Is There An Unlocked Gun in Your House?

By Peggy Stager, M.D. FAAP
Originally posted on YourTeenMag.com

Did you know that 1 in 3 homes in America with children have guns?  Guns are the second leading cause of death among children and teens, and there are over 15,000 youth injured or killed by guns every year. One question could save your child’s life.  The American Academy of Pediatrics is sponsoring the ASK campaign, encouraging parents to ask one simple question.  When your pre-teen or teen goes to a friend’s house to hang out, do you know if that house has a gun in it?  The AAP recommends that you call the other parent and ask, “Is there an unlocked gun in your house?” 42% of parents with guns keep at least one gun unlocked and 25% of parents with guns keep at least one gun always loaded.  Most of the time, the teens know where the guns are kept in the home.  This means that curious teens, especially bored teens, might go looking for that gun, or find it while looking for something else.  There have been too many injuries and deaths from unlocked guns in the home because the teen didn’t think the gun was loaded, was “playing around”, and accidentally shot his friend.  It doesn’t have to be this way. As a parent, you already know what it is like to ask awkward or uncomfortable questions to other parents like, “Are you going to be home tonight when the girls are there?”,  “I think the boys may have been drinking last night.  Did you notice that too?”  While this may feel uncomfortable at first, keep in mind you are asking in your teen’s best interest.  Besides, what is the worst thing that could happen?  A parent may be offended, or even laugh at you.  But in the long run one simple question may save a teen’s life. 

June 24, 2014

Media and Your Teen -- Ask them to DECIDE

Kate Land, MD FAAP

The American Academy of Pediatrics has clear words for parents seeking advice about screen time limits for children.

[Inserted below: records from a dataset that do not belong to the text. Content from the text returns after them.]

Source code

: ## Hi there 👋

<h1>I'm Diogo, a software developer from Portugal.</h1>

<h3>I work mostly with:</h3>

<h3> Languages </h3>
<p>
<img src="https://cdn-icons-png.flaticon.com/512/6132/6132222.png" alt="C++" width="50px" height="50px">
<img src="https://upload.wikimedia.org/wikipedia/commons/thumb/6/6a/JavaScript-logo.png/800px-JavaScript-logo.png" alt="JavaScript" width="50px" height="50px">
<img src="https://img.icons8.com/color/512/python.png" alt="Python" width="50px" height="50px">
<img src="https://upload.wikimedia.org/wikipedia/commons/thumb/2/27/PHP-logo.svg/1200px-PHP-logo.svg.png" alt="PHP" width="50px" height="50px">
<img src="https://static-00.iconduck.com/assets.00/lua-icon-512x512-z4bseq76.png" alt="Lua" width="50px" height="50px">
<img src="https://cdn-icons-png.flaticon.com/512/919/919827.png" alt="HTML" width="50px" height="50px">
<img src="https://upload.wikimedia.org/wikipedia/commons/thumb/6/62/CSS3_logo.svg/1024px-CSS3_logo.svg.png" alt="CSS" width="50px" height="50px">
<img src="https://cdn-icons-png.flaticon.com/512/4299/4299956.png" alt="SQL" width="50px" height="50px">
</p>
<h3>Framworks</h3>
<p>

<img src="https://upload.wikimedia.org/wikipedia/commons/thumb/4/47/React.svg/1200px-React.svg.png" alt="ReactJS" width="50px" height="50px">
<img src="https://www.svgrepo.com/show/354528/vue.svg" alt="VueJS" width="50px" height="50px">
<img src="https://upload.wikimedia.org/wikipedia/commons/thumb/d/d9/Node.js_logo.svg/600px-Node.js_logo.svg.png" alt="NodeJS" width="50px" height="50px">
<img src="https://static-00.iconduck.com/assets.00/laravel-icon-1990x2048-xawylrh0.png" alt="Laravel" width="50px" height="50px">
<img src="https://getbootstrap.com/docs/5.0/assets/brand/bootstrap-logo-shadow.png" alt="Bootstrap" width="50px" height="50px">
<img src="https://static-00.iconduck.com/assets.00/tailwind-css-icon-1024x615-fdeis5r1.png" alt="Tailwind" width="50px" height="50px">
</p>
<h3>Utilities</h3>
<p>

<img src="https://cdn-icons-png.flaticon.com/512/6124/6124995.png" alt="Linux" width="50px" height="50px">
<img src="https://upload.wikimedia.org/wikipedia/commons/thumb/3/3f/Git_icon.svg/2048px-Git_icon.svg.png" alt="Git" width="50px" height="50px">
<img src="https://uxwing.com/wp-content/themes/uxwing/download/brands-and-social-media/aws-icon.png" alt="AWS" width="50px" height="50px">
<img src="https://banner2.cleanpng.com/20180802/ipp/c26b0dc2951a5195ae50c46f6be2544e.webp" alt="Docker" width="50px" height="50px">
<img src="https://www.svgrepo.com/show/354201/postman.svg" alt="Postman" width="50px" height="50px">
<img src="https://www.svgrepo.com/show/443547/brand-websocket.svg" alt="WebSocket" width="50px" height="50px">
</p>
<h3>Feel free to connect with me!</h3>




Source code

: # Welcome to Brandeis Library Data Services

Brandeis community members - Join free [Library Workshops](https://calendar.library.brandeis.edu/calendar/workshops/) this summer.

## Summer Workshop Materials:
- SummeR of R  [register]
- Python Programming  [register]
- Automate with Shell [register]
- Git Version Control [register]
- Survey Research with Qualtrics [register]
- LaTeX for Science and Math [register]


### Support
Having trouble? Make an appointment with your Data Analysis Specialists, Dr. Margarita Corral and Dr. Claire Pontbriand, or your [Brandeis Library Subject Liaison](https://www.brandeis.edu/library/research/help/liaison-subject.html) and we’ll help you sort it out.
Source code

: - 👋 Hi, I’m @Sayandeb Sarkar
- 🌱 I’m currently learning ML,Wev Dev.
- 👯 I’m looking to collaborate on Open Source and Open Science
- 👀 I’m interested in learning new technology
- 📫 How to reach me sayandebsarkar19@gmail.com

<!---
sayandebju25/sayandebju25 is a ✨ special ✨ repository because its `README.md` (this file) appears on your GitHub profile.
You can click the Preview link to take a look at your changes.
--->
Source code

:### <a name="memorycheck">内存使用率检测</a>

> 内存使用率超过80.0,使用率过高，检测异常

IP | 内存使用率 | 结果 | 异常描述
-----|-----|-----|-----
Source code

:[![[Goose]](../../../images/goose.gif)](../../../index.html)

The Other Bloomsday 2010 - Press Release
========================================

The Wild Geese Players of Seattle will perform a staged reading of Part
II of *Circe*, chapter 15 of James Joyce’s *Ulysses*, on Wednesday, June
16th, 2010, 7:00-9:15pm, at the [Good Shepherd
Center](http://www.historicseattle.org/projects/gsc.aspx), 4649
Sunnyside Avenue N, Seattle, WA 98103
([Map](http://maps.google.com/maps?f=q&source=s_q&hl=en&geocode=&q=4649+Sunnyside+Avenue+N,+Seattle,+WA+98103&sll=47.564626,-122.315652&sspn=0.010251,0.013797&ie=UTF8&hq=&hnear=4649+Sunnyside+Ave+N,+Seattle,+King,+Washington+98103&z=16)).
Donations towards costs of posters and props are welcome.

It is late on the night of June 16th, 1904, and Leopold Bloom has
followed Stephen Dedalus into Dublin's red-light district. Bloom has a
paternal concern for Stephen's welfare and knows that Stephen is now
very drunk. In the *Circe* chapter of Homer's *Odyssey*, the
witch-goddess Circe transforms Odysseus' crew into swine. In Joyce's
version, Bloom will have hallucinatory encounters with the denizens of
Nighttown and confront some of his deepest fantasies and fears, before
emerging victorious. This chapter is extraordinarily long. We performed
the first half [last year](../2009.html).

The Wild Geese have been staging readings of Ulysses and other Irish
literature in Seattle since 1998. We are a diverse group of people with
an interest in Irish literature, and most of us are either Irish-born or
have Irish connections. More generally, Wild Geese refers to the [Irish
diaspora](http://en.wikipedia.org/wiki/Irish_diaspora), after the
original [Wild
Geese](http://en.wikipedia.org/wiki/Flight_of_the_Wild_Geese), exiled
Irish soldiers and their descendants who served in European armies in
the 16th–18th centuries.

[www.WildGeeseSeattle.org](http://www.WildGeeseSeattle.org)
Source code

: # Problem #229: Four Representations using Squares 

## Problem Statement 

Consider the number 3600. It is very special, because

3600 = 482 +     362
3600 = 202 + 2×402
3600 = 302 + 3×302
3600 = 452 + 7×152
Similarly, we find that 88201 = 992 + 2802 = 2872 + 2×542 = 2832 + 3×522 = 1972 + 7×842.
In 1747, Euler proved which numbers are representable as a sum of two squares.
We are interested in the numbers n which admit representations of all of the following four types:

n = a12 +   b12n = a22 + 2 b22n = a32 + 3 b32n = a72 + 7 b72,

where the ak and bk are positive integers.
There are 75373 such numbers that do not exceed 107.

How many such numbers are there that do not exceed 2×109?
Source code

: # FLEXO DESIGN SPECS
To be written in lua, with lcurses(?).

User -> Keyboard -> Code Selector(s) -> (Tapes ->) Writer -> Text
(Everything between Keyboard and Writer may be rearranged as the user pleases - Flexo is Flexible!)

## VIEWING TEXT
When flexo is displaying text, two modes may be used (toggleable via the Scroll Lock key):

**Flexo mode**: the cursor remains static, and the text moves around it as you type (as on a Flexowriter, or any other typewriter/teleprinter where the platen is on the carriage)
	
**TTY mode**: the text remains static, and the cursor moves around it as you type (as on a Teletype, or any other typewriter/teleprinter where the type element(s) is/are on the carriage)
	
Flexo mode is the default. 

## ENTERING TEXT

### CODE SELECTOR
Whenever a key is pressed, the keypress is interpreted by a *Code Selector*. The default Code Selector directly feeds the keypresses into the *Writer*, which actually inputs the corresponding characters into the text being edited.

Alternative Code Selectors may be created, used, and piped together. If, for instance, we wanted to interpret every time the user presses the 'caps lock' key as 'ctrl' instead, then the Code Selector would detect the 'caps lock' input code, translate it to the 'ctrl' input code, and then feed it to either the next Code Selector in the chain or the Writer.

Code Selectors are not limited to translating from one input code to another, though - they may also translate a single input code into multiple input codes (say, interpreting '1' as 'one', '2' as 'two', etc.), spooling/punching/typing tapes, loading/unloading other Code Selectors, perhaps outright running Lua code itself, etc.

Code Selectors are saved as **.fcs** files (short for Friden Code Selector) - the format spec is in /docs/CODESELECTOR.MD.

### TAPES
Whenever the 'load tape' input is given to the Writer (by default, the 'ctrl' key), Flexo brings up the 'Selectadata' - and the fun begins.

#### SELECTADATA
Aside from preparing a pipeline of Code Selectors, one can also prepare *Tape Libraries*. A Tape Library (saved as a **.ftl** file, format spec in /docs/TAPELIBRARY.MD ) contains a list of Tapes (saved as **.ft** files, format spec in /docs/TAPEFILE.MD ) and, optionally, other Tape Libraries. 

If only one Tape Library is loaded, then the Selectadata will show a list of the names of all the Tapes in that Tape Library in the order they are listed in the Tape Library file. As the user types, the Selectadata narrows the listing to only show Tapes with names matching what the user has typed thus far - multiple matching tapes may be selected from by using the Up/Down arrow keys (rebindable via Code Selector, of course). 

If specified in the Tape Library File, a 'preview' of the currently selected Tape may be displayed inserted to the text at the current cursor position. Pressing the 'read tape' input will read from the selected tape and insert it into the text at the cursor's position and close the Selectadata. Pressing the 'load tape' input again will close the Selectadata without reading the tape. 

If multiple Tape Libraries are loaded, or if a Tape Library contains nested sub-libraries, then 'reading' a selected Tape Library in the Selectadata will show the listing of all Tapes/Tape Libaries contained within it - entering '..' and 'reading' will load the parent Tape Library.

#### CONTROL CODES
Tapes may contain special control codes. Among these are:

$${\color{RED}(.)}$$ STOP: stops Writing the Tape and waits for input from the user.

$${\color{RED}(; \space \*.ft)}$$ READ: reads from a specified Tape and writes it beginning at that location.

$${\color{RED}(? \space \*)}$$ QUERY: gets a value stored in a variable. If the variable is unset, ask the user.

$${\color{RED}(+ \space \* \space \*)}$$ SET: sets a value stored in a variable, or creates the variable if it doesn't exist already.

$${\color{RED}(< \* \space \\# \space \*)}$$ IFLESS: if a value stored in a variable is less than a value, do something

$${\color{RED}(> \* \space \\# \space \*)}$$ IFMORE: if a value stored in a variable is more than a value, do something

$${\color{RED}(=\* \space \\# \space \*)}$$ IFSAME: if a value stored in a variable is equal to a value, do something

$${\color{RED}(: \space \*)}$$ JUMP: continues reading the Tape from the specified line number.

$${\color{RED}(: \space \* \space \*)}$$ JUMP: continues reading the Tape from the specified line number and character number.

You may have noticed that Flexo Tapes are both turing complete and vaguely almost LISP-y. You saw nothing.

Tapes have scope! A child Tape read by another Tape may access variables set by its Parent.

No screen time for kids under 2 and no more that 2 hours a day for kids over 2. Less is better and content matters.

While I find these guidelines challenging in my office and in my home, my mother would have had no trouble enforcing these guidelines with me - for most of my childhood we did not have a television. I remember mornings in junior high school as being rough. Not only because it was too early and too cold to want to get out of bed but also because once I made it to school everyone around me was discussing last night's episode of this or that show. I tried to look casual and preoccupied while they sounded so.... cool.

As a Pediatrician, I understand the social power that being up-to-date with the latest show, game or video has. Being connected on each of the latest social media tools be they Instagram, Vine or Snapchat, matters on today's Monday mornings.

However, I want my teens and my teen patients to turn off their screens more. I know that doing so will broaden their horizons and shrink their waistlines. They also on some level, get this. It isn’t easy to translate advice and understanding into action. Teens especially do not like to accept rules made for them without their input and buy-in. At my house, I always begin change with a discussion around the dinner table. It is a perfect chance to ask and listen. 

It is perhaps ironic that I found some words to inspire teens to turn off their screens from a recent episode of Grey's Anatomy. They have just the right touch of inspirational simplicity that appeals to the Pinterest set:

Decide.
We are all going to die. We don't get to decide where or when.
But we do get to decide how we are going to live. So do it.
Decide.
Is this the life you want to live? Is this the person you want to love?
Is this the best you can be? Can you be stronger, kinder, more compassionate?
Decide.
Breathe in, breathe out and decide.

When you put it this way, few kids would choose to spend their time in front of a screen and definitely not the average of seven hours a day that our kids are currently spending. Tonight at dinner, ask your kids to decide. Then take action and come up with a plan together for media use in your home.
For ideas about how to decrease your family's media use see “How to Make a Family Media Use Plan” at the AAP’s parent web page healthychildren.org.